### Your goal
Whenever the word "Janos" turns up in a line below, that line should be copied.

Stored records:
-- Opening Marker --
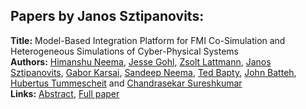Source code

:<h2>Papers by Janos Sztipanovits:</h2>
<p>
<b>Title:</b> Model-Based Integration Platform for FMI Co-Simulation and Heterogeneous Simulations of Cyber-Physical Systems<br />
<b>Authors:</b> <a href="../authors/author_219.html">Himanshu Neema</a>, <a href="../authors/author_115.html">Jesse Gohl</a>, <a href="../authors/author_188.html">Zsolt Lattmann</a>, <a href="../authors/author_299.html">Janos Sztipanovits</a>, <a href="../authors/author_156.html">Gabor Karsai</a>, <a href="../authors/author_220.html">Sandeep Neema</a>, <a href="../authors/author_20.html">Ted Bapty</a>, <a href="../authors/author_22.html">John Batteh</a>, <a href="../authors/author_314.html">Hubertus Tummescheit</a> and <a href="../authors/author_298.html">Chandrasekar Sureshkumar</a><br />
<b>Links:</b> <a href="../abstracts/abstract_25.pdf">Abstract</a>, <a href="../submissions/ECP14096235_NeemaGohlLattmannSztipanovitsKarsaiNeemaBaptyBattehTummescheitSureshkumar.pdf">Full paper</a>
</p>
-- Closing Marker --
### Task response
:<h2>Papers by Janos Sztipanovits:</h2>
<b>Authors:</b> <a href="../authors/author_219.html">Himanshu Neema</a>, <a href="../authors/author_115.html">Jesse Gohl</a>, <a href="../authors/author_188.html">Zsolt Lattmann</a>, <a href="../authors/author_299.html">Janos Sztipanovits</a>, <a href="../authors/author_156.html">Gabor Karsai</a>, <a href="../authors/author_220.html">Sandeep Neema</a>, <a href="../authors/author_20.html">Ted Bapty</a>, <a href="../authors/author_22.html">John Batteh</a>, <a href="../authors/author_314.html">Hubertus Tummescheit</a> and <a href="../authors/author_298.html">Chandrasekar Sureshkumar</a><br />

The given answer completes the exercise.